=== Begin Enclosure ===
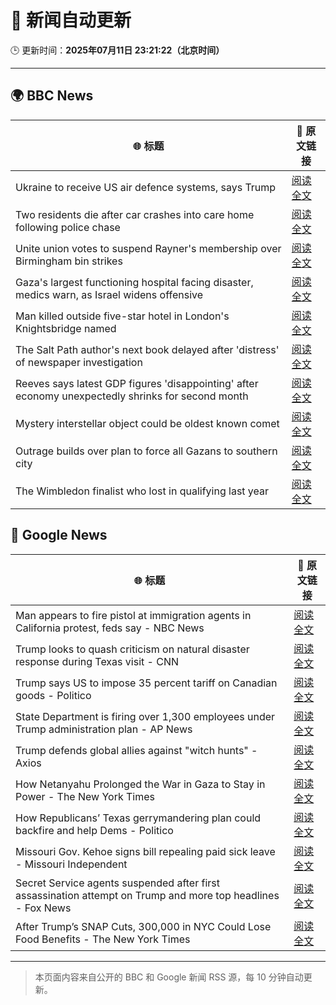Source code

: # 🧠 新闻自动更新

🕒 更新时间：**2025年07月11日 23:21:22（北京时间）**

---

## 🌍 BBC News

| 🌐 标题 | 🔗 原文链接 |
|--------|-------------|
| Ukraine to receive US air defence systems, says Trump | [阅读全文](https://www.bbc.com/news/articles/crl04200dp4o) |
| Two residents die after car crashes into care home following police chase | [阅读全文](https://www.bbc.com/news/articles/c9w1n78qq8lo) |
| Unite union votes to suspend Rayner's membership over Birmingham bin strikes | [阅读全文](https://www.bbc.com/news/articles/cx24de0d9rdo) |
| Gaza's largest functioning hospital facing disaster, medics warn, as Israel widens offensive | [阅读全文](https://www.bbc.com/news/articles/cdx5zeywgrgo) |
| Man killed outside five-star hotel in London's Knightsbridge named | [阅读全文](https://www.bbc.com/news/articles/cqjq9zjq7djo) |
| The Salt Path author's next book delayed after 'distress' of newspaper investigation | [阅读全文](https://www.bbc.com/news/articles/c20r4p55vdvo) |
| Reeves says latest GDP figures 'disappointing' after economy unexpectedly shrinks for second month | [阅读全文](https://www.bbc.com/news/articles/cq6mvem8neno) |
| Mystery interstellar object could be oldest known comet | [阅读全文](https://www.bbc.com/news/articles/cx23g5jpj9go) |
| Outrage builds over plan to force all Gazans to southern city | [阅读全文](https://www.bbc.com/news/articles/c9dgv7v1d06o) |
| The Wimbledon finalist who lost in qualifying last year | [阅读全文](https://www.bbc.com/sport/tennis/articles/cwyrk91g912o) |

## 📰 Google News

| 🌐 标题 | 🔗 原文链接 |
|--------|-------------|
| Man appears to fire pistol at immigration agents in California protest, feds say - NBC News | [阅读全文](https://news.google.com/rss/articles/CBMitgFBVV95cUxOUUJFdGlMU2MtVmM1NWQ4WlVEeDhyUUMzQnNuM2pXYlRHMHg1WjZjcTFHYUJ3MTl5YXdvMzJJcVc0Q0ZzOWZPWktKcHRzWHdIdDdYdGxjck1UdjlUQnNfeGhhQjlEMGo4dmVfSi00aUdOOHBhbEdTbEV1dWMyM2txYllNM3prbWpWNjVBNjJsU3JBTlc1cEtxc3lqYTBucFVDdDNBekhycGNVZDE5eURfYS16dThsd9IBVkFVX3lxTE1YUy1INFZULTluV1IwbHdRWkhqRjdJV1NhanZnZFNFdmxYU3pvV1ZXVFh5Ylh1Z2R6RGVXNHR5cHdyUFBjcXctVURlZF9FWWpPRHdUb2pn?oc=5) |
| Trump looks to quash criticism on natural disaster response during Texas visit - CNN | [阅读全文](https://news.google.com/rss/articles/CBMidkFVX3lxTE90WXlzd3c0eVZYcmp2eVhpekUxMS1qVVQzcl9ULVpCVWR2U0FIMFlyX2tLcUpPRWEwdV9fc2JWWVNGa0pmd05sSWJaT0tKWHhHQkdMcVFqaVNUd2thOEpNa21uS3Vxc3g0MWNOWXBnVkN6QmtlVGc?oc=5) |
| Trump says US to impose 35 percent tariff on Canadian goods - Politico | [阅读全文](https://news.google.com/rss/articles/CBMimAFBVV95cUxOUWRqeFhfbTEwcUFoRzRlTWhxZXNXVDdERG1zVndyM1lZRVA5Wkdjb0tqVUI1RlYzUXRUZkxIWm1TaFJpWU1lcnp2c1lUVmMtTFdkUUl6ZTZaMERHZXQ1QWNJWEFBVzNOdjhJSzZjTkNrWGdVTklIUl94ZFItcUF4Y2ZyZzdOOUxEWGM4MWFicUNOUTBRNlltVg?oc=5) |
| State Department is firing over 1,300 employees under Trump administration plan - AP News | [阅读全文](https://news.google.com/rss/articles/CBMiqgFBVV95cUxQbXk1VmFpd1NzSk9sVDlUMk5EblZBQ0ZvTktjem5ERUFkZnh3SmZaUVNpZlZsLWUtbFEyRGdvVmY2ZW01d0t3ZEVlUEJKUFdDdnVmVDl1N2xLS1FXNUVRTUUwWE9wV2FfWlVGTkxrVWY0bnVac3hBc0t3d28xcEdmc0c1THdxZ29pcUtGU1I5MUNaWVgtS21lR2VqY1BBQ0RSMWdrR0t3OENNZw?oc=5) |
| Trump defends global allies against "witch hunts" - Axios | [阅读全文](https://news.google.com/rss/articles/CBMiggFBVV95cUxQUWxiUDBBVHVFczRzTzJMMUtOMXFEWGZnamJ3bWlScUhpOWxvYTRZTEh6YlZ0RURWNlBRbGZJRnJWTDN3bW5hcEdYOTlvRkE4Q1FfaEhSRXU0VjBCU19YalBSV3RDU2NJb1V0SVEtYnJCbk0wazZMVGp2alJGNlBIN2hn?oc=5) |
| How Netanyahu Prolonged the War in Gaza to Stay in Power - The New York Times | [阅读全文](https://news.google.com/rss/articles/CBMiggFBVV95cUxNb08yRHl3V19ST1RXTE1jTTVncXMtUkhWOTRNNXZMZTViMFJ6MXlsTEd6VVRyZ1V5TDVKd0IyOWV5LWRsb1pTa1c0T1RkZDZ0dmZEZ0w3MGw4cTFFV2ZaMXZLNlFrOEpvN2hReUQwRWdKYnlxWG5kMzBhc2ZJUV9QbEJR?oc=5) |
| How Republicans’ Texas gerrymandering plan could backfire and help Dems - Politico | [阅读全文](https://news.google.com/rss/articles/CBMieEFVX3lxTFBCZktRelVPMGlMcGJOMGVwUHAwQmYxVElhWVU0OVFFVjg1U3VYRzdBSTlUTXVZLTVKdWlnT0xBRVN3dUhBcjJ4N1QtdEhTbnlxbjZGV3A4SEVFYzZkMzhUY1FlV0lzN3hsWXIyUVRsd3BHM3NrNThvNQ?oc=5) |
| Missouri Gov. Kehoe signs bill repealing paid sick leave - Missouri Independent | [阅读全文](https://news.google.com/rss/articles/CBMioAFBVV95cUxPZHN0VUo5Y1dVQ2ZVSnd1SEN4MGJyb0s0Q2ZhQi1BWE5oV2VremFIbTFFcFY5TC1KcGZVa0wzejQtV1FyTHUxQzg4ZFNncjNsVklFc0VMa25IUkM4aVoxY3h6U25jbmJEUGcyVmthN2VlREJkc2JNZmhBb3JUVC1oVmVVTUV0cDFELWhDMU0zYWxPTkdQdWhoVGkyZ1U1WEl0?oc=5) |
| Secret Service agents suspended after first assassination attempt on Trump and more top headlines - Fox News | [阅读全文](https://news.google.com/rss/articles/CBMiuAFBVV95cUxNUHJLQjBKN0JwV2dWV09YTUEzOFBKdGllVnFPblNKOGRqdFJ6RnVaRjdYTzFYUTJsMEJKQlFNbFhjc3FTcHBFSS0yOGk4ZjFxX3hzLVhTdUZJRlhoeUt5VXd2aVNoXzV0YXZmT3c0SWRIbU5PeGR5UkltR2tTZ2hUSTFFeUE4VmxkMlJJQ0lOX1BMRi14LVB3MngyOElIa0RBWTZLOVZJMC1BdUhWeU8xdTZ4WE11QTlu0gG-AUFVX3lxTFAwMmcxdHVNbTJIRGhzSVczUWxaRENfRkRQUEMzdzYyaVVJV2FoRzh0amZVUDBkS1ZseENuUlhiX1lVSTk3OVF2U2tqNkJ0b0ItYkdBS3dNRF9oYkt4X1RpMEpqc2lkcm1OeFhLZ3MwMUp0eW1uSk00OC1JT0ZNMXNnTmZ1ZzB5dXVmU3A4SUV0WGtWUmxGc2dMeUVvdkF3dmYxQzVqbl9MUkZWcXh0bjVqcHRlNDJtX09vcXdQdWc?oc=5) |
| After Trump’s SNAP Cuts, 300,000 in NYC Could Lose Food Benefits - The New York Times | [阅读全文](https://news.google.com/rss/articles/CBMigAFBVV95cUxNVnlyTzZwS3g4WEtFbDBzel8zT1NmNFlNeWJHcnAxMGVsUHg4V1oyWnpnTGw0TTJXc0V3UzBpaWVqQVZNUzd6RzRKeXNtNVZWR0U1YkExRzNvdExGQktXaGhKa1hWS1ZJUlV1aXJUSi11dTg5Rl9TRTFYMTJwdVZDQw?oc=5) |

---
> 本页面内容来自公开的 BBC 和 Google 新闻 RSS 源，每 10 分钟自动更新。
=== End Enclosure ===
Problem to work on:
In the listing above, find the line with "Trump looks to" and the line with "Trump says US"; output exactly those lines and all lines between them.

Your response:
| Trump looks to quash criticism on natural disaster response during Texas visit - CNN | [阅读全文](https://news.google.com/rss/articles/CBMidkFVX3lxTE90WXlzd3c0eVZYcmp2eVhpekUxMS1qVVQzcl9ULVpCVWR2U0FIMFlyX2tLcUpPRWEwdV9fc2JWWVNGa0pmd05sSWJaT0tKWHhHQkdMcVFqaVNUd2thOEpNa21uS3Vxc3g0MWNOWXBnVkN6QmtlVGc?oc=5) |
| Trump says US to impose 35 percent tariff on Canadian goods - Politico | [阅读全文](https://news.google.com/rss/articles/CBMimAFBVV95cUxOUWRqeFhfbTEwcUFoRzRlTWhxZXNXVDdERG1zVndyM1lZRVA5Wkdjb0tqVUI1RlYzUXRUZkxIWm1TaFJpWU1lcnp2c1lUVmMtTFdkUUl6ZTZaMERHZXQ1QWNJWEFBVzNOdjhJSzZjTkNrWGdVTklIUl94ZFItcUF4Y2ZyZzdOOUxEWGM4MWFicUNOUTBRNlltVg?oc=5) |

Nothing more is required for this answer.